Information shown:

=-=-=

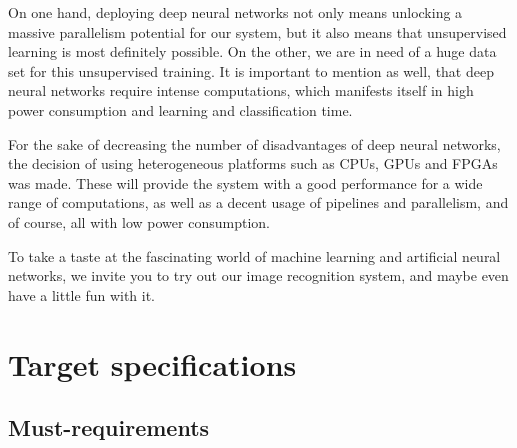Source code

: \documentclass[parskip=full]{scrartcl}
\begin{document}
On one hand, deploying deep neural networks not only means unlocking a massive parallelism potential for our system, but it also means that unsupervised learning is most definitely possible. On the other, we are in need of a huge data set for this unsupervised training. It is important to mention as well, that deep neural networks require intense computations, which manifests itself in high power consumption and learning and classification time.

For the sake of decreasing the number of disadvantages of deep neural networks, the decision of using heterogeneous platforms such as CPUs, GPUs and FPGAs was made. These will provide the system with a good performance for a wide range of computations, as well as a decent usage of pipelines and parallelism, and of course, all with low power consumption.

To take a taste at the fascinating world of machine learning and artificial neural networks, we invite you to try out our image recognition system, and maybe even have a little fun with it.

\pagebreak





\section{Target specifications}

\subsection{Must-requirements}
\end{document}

=-=-=

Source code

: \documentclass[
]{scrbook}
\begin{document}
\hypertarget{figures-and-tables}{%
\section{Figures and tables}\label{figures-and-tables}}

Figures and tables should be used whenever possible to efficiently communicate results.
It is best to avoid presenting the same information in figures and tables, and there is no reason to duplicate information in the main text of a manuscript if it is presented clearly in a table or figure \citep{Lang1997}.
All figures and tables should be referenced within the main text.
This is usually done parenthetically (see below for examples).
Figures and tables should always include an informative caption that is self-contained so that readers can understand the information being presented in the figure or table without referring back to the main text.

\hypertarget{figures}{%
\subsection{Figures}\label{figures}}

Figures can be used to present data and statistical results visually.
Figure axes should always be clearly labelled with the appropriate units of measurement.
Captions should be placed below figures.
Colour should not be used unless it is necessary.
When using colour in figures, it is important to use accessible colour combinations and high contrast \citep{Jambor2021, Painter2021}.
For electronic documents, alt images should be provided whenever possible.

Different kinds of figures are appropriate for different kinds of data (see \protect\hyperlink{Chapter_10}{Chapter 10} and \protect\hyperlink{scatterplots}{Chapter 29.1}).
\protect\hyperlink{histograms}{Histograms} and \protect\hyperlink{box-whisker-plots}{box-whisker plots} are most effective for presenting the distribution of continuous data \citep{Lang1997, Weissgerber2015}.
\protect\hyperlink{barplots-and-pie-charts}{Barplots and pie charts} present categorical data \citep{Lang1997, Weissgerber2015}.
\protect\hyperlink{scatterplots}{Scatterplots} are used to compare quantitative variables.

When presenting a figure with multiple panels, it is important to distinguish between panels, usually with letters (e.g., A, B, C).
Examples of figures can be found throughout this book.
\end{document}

=-=-=

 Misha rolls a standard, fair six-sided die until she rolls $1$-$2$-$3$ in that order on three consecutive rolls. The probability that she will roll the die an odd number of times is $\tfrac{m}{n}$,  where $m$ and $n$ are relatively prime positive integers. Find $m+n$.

=-=-=

For the string "hyperlink", show each line of the listing where it appears.

Different kinds of figures are appropriate for different kinds of data (see \protect\hyperlink{Chapter_10}{Chapter 10} and \protect\hyperlink{scatterplots}{Chapter 29.1}).
\protect\hyperlink{histograms}{Histograms} and \protect\hyperlink{box-whisker-plots}{box-whisker plots} are most effective for presenting the distribution of continuous data \citep{Lang1997, Weissgerber2015}.
\protect\hyperlink{barplots-and-pie-charts}{Barplots and pie charts} present categorical data \citep{Lang1997, Weissgerber2015}.
\protect\hyperlink{scatterplots}{Scatterplots} are used to compare quantitative variables.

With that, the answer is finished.